From Hawking to Siri: The Evolution of Speech Synthesis

In 1985, physicist Stephen Hawking lost his ability to speak after an emergency tracheotomy, one of many procedures to manage his Motor Neuron Disease, a disease that leads to the loss of neurons that control voluntary muscles. To help Hawking communicate, Denis Klatt, a speech synthesis scientist who had previously contributed to the development of the text-to-speech system, built a machine, Speech Plus CallText 5010, that allowed him to communicate with other people. 

“This system allowed me to communicate much better than I could before …Using this system, I have written a book, and dozens of scientific papers. I have also given many scientific and popular talks […] I think that this is in large part due to the quality of the speech synthesizer,” Hawking said.

Today, speech synthesizers have helped millions of people with disabilities to listen to written words and communicate with their communities. They are also used in voice-activated assistants, navigational systems, and for generating text from speech in real time.
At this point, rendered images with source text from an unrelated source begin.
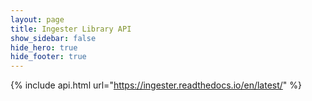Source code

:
 ```yaml
---
layout: page
title: Ingester Library API
show_sidebar: false
hide_hero: true
hide_footer: true
---
```

{% include api.html url="https://ingester.readthedocs.io/en/latest/" %}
On top of that, they have had a major influence on pop culture from influencing multiple genres of music to inspiring movies. With all its applications today, it can be difficult to remember that speech synthesizers as we know them started as a keyboard connected to a loudspeaker through a bunch of circuitry.

Here’s a look at how speech synthesis and its technology has evolved over the years.

For centuries, people have been fascinated by objects that sound like humans. In the Middle Ages, there were legends about Brazen Heads, a mystical mechanism that was able to answer questions usually with “yes” or “no” answers. In 1730, the first speech synthesizer model was designed and submitted to a contest by Christian Gottlieb Kratzenstein, a physics professor at Copenhagen University. His machine could produce the five vowels and was made up of resonant tools and a reed. Although Kratzenstein won the contest, his model was not practical since the speech anatomy he hypothesized was not correct.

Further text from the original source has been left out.